The proportion of LRWE employees living at Salisbury North was very high for years after it was established. In 1951 three-quarters of the houses were allocated as soon as they were finished to families nominated by LRWE and contractor companies. The other quarter went to staff of the state education and police departments and to needy families in the area. In September 1955 a report to the General Manager of the Housing Trust calculated that, out of the initial allocation of 1000 houses, 850 were now home to employees of LRWE and its associated industries. At first the estate's social mix was wider than had been envisaged. With the absence of anything better to go to, every class rubbed shoulders there, from the men of the Commonwealth Investigation Service to graduate Experimental Officers to toolmakers. But eventually many employees tired of the conditions and went to live in better housing far from the estate.

In 1959, Salisbury High School was built on a picturesque riverside site between the estate and the town of Salisbury. Before then most secondary students had gone to Enfield High School, 15 km away.

In the 1980s, the South Australian Housing Trust started to offer houses for sale to their tenants. Since then many of the original houses have been extended, and in some cases rebuilt, made practicable by the low real estate market.

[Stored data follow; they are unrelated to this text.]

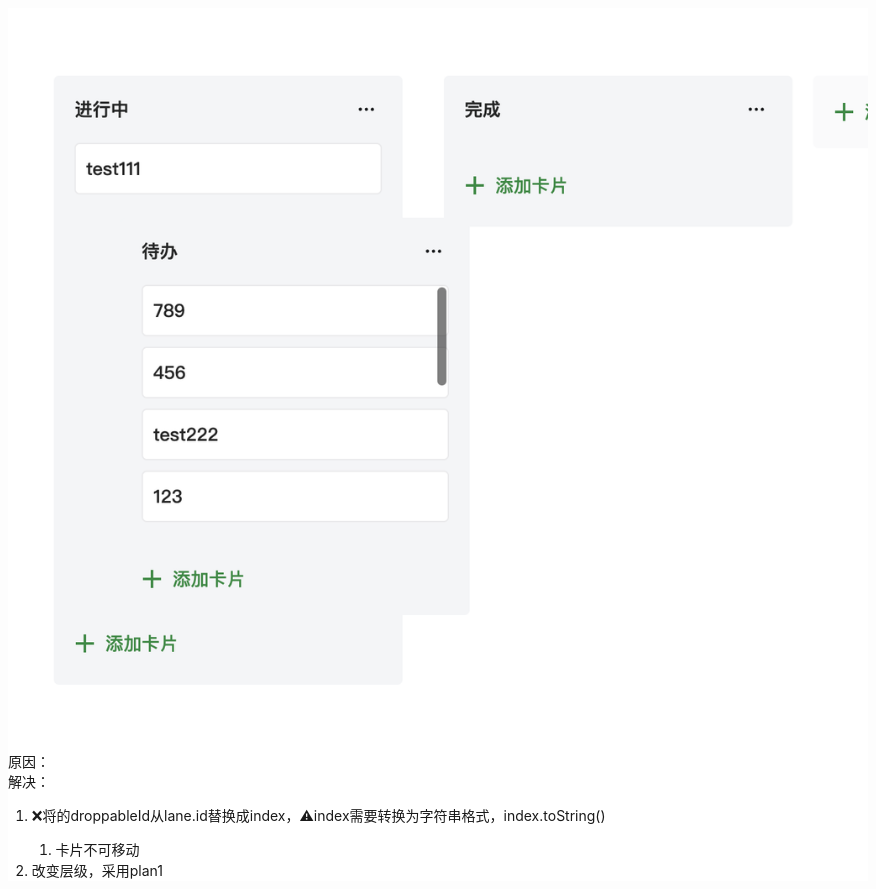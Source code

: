 ![img_1.png](png/false-situation.png)
<br />原因：<br />解决：

1. ❌将<Droppable>的droppableId从lane.id替换成index，⚠️index需要转换为字符串格式，index.toString()
   1. 卡片不可移动
2. 改变层级，采用plan1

Salisbury North's reputation was adversely affected when it was revealed in 1999 that the leader of a group of four serial killers, John Bunting, had lived for several years in a rented house in Waterloo Corner Road. He and his gang members had murdered and buried two of the victims in the backyard before eventually storing the bodies with others in a former bank at Snowtown. The house was demolished in 1999.

Expansion of the Adelaide conurbation has resulted in Salisbury North now being part of the capital's continuous northern suburbs, no longer a single-purpose estate bounded by farmland.